I bought this album as soon as I possibly could when it was released, no doubt with saved Xmas money as I was at that time a very poor university student. I still remember bringing home the vinyl from the local record store, “The Rock Factory” at Shellharbour Square, and taking it to my room and putting it on, and loving it from the very opening strains of “After the War”. And to be honest, I couldn’t believe just how good this album was. I loved most of it, played it a lot… and then it got lost on the racks. That was mainly from the fact that six months later I had left uni and gotten my first job, and with a real income coming in I finally had money with which to buy any and all albums that I could ever want, and this I began doing, meaning that many albums that I had got lost in the crush. More fool me.
Flash forward a few years from that time, and I am living in Sydney, and whatever the next Gary Moore blues album that was being released at that time comes out, which I hear, and not for the first time at that time I wonder aloud WHY Gary Moore had cast aside his hard rock brilliance in order to follow the blues path. That then leads me to my Gary Moore collection, and I start going back through those great albums of the 1980’s. And then I come back to “After the War”. And I am inspired all over again by how good it is. Then comes the flood of January 2001, where all of my vinyl albums were destroyed… and I had lost it forever. Well, not forever, but again I didn’t have a copy of it for 20 years, until covid strikes, and my wife encourages me to rebuild my vinyl collection. Which I duly do. And one of my first re-purchases? A ridiculously cheap brand new copy of Gary Moore’s “After the War” ($15 at JB Hi-Fi. Why?!?! I don’t care). And I put it on… and I am in love all over again.
This is an immensely underrated album in Gary Moore’s catalogue. Criminally so in fact. How is it that people have missed this along the way? My guess is that because the previous album “Wild Frontier” had had hit singles such as “Over the Hills and Far Away”, and the title track and the cover of the Easybeats “Friday on My Mind”, that when this came out and didn’t have that kind of song being released, people just missed it.
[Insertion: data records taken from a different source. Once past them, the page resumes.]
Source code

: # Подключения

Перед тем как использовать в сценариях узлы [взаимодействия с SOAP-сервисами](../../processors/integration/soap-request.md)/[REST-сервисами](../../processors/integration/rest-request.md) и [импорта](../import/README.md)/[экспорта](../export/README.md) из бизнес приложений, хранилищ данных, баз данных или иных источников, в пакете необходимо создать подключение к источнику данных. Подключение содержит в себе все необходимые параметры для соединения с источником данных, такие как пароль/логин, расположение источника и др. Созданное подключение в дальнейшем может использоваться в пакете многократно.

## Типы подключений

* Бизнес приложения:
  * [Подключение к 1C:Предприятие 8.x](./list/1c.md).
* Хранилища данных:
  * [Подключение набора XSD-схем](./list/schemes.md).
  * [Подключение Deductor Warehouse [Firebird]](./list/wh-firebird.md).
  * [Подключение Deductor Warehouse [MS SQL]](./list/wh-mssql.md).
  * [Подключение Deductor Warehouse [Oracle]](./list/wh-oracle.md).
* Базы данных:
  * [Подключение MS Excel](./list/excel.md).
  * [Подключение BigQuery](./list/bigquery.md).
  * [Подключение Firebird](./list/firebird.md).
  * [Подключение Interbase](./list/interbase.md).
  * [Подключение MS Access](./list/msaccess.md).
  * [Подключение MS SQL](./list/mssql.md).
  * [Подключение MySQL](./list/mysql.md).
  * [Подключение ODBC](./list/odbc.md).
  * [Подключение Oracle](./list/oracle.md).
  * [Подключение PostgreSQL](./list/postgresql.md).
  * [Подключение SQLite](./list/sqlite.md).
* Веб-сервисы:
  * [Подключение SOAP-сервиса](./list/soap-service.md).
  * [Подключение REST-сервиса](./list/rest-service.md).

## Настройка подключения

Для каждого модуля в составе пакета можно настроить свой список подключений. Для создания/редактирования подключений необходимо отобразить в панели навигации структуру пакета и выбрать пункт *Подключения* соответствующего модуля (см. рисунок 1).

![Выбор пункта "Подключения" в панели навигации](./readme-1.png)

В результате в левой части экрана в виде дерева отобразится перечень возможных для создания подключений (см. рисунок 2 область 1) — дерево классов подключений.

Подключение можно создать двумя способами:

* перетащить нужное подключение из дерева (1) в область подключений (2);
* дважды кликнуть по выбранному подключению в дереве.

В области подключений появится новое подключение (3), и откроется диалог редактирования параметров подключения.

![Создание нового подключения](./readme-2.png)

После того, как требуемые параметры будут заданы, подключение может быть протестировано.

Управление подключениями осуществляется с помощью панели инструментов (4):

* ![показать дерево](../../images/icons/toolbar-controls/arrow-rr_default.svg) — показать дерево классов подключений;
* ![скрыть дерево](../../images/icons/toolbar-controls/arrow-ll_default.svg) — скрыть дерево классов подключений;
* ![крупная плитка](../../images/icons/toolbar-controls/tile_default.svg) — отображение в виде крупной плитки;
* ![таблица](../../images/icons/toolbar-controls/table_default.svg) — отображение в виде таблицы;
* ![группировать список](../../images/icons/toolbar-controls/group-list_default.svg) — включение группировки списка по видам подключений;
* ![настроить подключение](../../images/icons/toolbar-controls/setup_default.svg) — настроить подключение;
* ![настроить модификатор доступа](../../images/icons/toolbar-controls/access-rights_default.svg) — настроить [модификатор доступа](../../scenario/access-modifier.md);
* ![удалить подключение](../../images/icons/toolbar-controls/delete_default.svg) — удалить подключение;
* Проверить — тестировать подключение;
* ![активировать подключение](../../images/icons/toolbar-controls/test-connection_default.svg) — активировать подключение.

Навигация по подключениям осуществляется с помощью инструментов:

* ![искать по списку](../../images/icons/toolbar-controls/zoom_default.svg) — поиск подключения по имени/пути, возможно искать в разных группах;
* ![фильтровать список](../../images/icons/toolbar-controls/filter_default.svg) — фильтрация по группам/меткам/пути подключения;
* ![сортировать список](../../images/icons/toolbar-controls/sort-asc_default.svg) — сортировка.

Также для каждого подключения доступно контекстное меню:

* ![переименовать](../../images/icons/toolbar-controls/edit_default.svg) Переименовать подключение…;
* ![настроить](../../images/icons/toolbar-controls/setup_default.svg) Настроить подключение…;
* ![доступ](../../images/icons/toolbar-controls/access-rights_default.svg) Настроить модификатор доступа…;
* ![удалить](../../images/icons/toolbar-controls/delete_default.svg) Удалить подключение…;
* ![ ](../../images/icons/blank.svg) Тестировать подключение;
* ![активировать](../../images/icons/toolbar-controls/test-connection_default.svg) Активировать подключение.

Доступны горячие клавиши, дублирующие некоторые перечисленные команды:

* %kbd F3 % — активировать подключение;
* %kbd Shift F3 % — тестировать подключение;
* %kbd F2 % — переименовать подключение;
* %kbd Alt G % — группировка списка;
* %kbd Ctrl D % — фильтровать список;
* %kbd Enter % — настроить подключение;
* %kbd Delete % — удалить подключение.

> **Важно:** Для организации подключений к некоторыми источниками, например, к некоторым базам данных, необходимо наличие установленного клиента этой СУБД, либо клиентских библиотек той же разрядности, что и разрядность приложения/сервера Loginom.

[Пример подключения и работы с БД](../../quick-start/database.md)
And yet for all intents and purposes, this is a better album, a heavier album, a more relatable album. At least, to my ears, it always has been. I love all of those albums from the 1980’s, each for their own parts and styles. And if I listen to Moore’s albums together, my preference will probably always change. But this is truly one of his best. Everything about it is remarkable. Which, to me, has always been a mystery as to why he then made the significant change to become an exclusively blues rock musician following this album. There were reasons – which no doubt we’ll discuss on the review of those initial blues albums down the track – but every time I listen to this album, I struggle to conceive why he left behind writing songs as brilliant as these in order to move to the blues. And yes, the onset of grunge may well have knocked him around if he had remained with his hard rock music, but we will never actually know.